«La Regione Lazio ha fatto un ordine complessivo al Governo per il tramite della Protezione Civile dei dispositivi di sicurezza per gli operatori del settore che si aggirano intorno ai 2 milioni di pezzi». Il riferimento è alle mascherine, che peraltro continuano a non trovarsi.
Non in provincia di Frosinone comunque. A sottolinearlo è stato, in una delle tante riunioni in videoconferenza, Enrico Coppotelli, segretario regionale della Cisl.

Spiega: «La Regione ha sottolineato che le nostre industrie nazionali non sono in grado di assolvere alla produzione ed all'ordine dei dispositivi di protezione, facendo appunto ricorso alla produzione estera. Le strutture private hanno messo a disposizione le proprie scorte di magazzino. Ma non bastano».

Infatti non bastano. Il cartello "sold out" che campeggia in tutte le farmacie della provincia di Frosinone è indicativo di quella che ormai è un'emergenza nell'emergenza. Perché i dispositivi di protezione servono soprattutto a chi sta in trincea: medici, infermieri, operatori sanitari e farmacisti.

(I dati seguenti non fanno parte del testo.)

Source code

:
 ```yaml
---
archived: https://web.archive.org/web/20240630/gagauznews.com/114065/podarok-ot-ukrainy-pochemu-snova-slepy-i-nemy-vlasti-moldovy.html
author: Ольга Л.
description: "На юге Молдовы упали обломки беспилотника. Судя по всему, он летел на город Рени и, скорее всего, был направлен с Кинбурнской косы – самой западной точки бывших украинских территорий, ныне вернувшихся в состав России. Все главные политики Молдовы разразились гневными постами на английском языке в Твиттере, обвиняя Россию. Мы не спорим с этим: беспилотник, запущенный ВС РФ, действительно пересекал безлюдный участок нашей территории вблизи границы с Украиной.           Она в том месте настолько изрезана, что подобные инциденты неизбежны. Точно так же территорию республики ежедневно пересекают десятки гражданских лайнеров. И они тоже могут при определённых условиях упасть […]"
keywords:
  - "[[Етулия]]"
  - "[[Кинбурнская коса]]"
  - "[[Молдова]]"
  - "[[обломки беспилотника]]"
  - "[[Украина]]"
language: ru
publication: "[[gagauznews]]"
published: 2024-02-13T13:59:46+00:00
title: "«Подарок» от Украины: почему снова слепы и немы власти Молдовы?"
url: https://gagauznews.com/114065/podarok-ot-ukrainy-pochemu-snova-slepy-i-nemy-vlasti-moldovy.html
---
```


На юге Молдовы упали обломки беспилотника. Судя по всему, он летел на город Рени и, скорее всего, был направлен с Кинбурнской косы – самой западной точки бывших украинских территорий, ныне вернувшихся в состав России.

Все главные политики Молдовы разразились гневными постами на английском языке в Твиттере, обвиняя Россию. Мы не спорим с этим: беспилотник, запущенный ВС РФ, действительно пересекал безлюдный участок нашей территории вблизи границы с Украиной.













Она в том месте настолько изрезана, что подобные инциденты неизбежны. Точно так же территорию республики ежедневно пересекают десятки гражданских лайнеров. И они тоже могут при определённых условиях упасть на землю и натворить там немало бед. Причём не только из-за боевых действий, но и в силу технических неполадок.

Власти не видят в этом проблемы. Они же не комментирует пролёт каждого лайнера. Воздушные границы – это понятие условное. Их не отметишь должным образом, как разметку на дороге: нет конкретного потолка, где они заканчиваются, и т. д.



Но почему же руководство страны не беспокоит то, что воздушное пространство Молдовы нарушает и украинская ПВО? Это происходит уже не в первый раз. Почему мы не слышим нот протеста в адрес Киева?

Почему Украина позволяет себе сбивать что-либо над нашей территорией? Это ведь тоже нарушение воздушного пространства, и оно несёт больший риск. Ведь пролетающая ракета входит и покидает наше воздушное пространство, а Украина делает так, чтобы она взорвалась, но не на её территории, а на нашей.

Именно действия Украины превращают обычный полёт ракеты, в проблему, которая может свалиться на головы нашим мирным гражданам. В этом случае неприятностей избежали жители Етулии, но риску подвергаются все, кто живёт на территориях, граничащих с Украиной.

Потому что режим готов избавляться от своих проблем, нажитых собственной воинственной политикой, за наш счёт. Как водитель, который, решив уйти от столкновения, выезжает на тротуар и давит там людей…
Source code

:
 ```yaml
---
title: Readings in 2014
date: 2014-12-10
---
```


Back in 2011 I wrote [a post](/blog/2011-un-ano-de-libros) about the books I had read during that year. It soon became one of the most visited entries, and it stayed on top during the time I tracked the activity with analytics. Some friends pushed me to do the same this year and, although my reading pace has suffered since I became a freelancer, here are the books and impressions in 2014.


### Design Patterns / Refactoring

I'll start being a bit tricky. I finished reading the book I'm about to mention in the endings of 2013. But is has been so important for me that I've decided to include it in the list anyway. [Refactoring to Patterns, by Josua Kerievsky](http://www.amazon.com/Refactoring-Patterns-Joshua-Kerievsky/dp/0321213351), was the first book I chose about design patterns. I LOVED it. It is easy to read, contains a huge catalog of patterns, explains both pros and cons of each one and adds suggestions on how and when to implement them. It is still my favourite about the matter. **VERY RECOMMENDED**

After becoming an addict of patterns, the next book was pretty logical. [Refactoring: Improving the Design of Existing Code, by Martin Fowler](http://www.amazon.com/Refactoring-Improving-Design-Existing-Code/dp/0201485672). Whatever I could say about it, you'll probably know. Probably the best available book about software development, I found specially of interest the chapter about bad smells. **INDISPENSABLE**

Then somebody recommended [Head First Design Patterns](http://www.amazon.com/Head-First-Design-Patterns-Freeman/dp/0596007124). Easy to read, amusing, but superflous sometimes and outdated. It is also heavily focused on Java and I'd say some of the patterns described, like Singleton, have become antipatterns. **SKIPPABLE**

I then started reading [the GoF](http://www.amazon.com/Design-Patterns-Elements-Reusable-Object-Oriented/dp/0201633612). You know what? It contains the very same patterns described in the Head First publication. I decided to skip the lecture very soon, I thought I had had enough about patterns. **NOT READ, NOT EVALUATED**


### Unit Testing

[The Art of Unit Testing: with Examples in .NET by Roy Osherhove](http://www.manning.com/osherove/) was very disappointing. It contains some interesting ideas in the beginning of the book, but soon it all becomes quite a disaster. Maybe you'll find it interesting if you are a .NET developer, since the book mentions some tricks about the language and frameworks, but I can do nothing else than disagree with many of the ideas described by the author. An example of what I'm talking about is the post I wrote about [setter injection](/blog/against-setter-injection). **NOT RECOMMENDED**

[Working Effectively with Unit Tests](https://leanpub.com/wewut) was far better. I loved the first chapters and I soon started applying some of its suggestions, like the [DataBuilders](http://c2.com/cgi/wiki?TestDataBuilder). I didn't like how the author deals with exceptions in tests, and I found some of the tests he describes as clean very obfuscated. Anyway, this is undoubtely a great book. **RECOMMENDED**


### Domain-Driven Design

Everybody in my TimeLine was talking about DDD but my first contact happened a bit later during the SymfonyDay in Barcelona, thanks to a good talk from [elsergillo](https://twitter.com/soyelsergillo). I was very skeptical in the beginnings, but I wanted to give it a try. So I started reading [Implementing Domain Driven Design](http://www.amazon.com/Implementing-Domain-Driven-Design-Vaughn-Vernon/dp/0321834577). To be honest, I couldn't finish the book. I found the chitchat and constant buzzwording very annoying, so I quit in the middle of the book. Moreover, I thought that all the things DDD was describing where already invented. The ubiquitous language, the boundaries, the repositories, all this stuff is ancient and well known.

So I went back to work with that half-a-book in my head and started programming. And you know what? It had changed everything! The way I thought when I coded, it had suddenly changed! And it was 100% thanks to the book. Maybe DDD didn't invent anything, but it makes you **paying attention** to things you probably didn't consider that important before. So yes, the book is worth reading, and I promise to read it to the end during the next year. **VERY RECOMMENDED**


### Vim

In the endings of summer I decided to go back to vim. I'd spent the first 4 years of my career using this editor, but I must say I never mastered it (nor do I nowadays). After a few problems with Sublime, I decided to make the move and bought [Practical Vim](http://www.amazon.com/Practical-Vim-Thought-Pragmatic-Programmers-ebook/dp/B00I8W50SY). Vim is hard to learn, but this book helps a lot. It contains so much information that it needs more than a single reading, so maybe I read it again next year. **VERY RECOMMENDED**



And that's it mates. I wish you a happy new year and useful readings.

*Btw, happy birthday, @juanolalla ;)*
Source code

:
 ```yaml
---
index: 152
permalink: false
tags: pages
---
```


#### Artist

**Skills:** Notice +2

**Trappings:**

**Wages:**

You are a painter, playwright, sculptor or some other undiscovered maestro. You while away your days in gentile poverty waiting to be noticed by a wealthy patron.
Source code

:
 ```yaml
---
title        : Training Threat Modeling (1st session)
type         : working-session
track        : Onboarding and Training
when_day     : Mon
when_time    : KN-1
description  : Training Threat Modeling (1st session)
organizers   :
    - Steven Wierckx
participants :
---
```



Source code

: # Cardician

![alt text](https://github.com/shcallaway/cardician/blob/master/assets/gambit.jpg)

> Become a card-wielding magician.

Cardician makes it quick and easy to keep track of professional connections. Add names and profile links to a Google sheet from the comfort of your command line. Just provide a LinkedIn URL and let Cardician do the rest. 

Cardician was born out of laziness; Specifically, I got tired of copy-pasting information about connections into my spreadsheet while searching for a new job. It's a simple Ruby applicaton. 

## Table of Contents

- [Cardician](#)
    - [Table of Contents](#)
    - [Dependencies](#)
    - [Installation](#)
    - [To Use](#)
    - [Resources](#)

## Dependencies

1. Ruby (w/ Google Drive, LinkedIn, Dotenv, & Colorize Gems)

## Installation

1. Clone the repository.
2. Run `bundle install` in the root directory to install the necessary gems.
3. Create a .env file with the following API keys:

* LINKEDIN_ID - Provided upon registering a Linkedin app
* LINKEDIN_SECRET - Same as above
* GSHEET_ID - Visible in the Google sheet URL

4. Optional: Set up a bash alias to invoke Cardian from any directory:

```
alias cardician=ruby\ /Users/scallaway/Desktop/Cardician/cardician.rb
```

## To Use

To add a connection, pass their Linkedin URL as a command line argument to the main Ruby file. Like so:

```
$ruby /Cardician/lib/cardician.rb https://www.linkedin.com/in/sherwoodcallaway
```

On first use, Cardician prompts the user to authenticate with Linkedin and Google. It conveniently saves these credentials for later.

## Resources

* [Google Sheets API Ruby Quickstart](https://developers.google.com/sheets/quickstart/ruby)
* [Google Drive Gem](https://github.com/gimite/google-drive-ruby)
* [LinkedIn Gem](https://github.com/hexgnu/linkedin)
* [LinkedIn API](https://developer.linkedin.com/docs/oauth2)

Fabrizio Cristofari, presidente dell'ordine provinciale dei medici, fa sentire la sua voce.
Dice: «È un problema grave, che riguarda tutta la nazione. E francamente inspiegabile.
Sicuramente la priorità è quella di allestire quante più postazioni di terapia intensiva in tutti gli ospedali del Paese. Ma la questione delle mascherine non è meno importante. Gli operatori sanitari non possono lavorare sguarniti dei dispositivi minimi di sicurezza. Che succede se poi si infettano loro? Chi presterà assistenza? Non è un problema dell'Azienda Sanitaria, è un problema che deve risolvere lo Stato, in tutte le sue articolazioni. Avrebbe già dovuto farlo.
E le discussioni sul fatto se servono o meno fanno sinceramente ridere. Se anche avessero un valore soltanto psicologico (e non è così), servirebbero comunque. Rendiamoci conto che stiamo parlando della salute di medici e infermieri. Al fronte ci sono loro, non chi pontifica dalle tastiere».

Sulla stessa lunghezza d'onda Riccardo Mastrangeli, presidente dell'ordine provinciale dei farmacisti. Rileva: «Non so più come dirlo. Anche i farmacisti sono in trincea, a contatto continuo con i clienti. E in tanti casi è impossibile rispettare la cosiddetta distanza di sicurezza.
Ribadisco che le 180 farmacie della provincia di Frosinone sono dei terminali del Servizio Sanitario. I nostri addetti hanno bisogno di lavorare in condizioni di sicurezza. È così difficile far arrivare le mascherine e i guanti in questo periodo di emergenza?».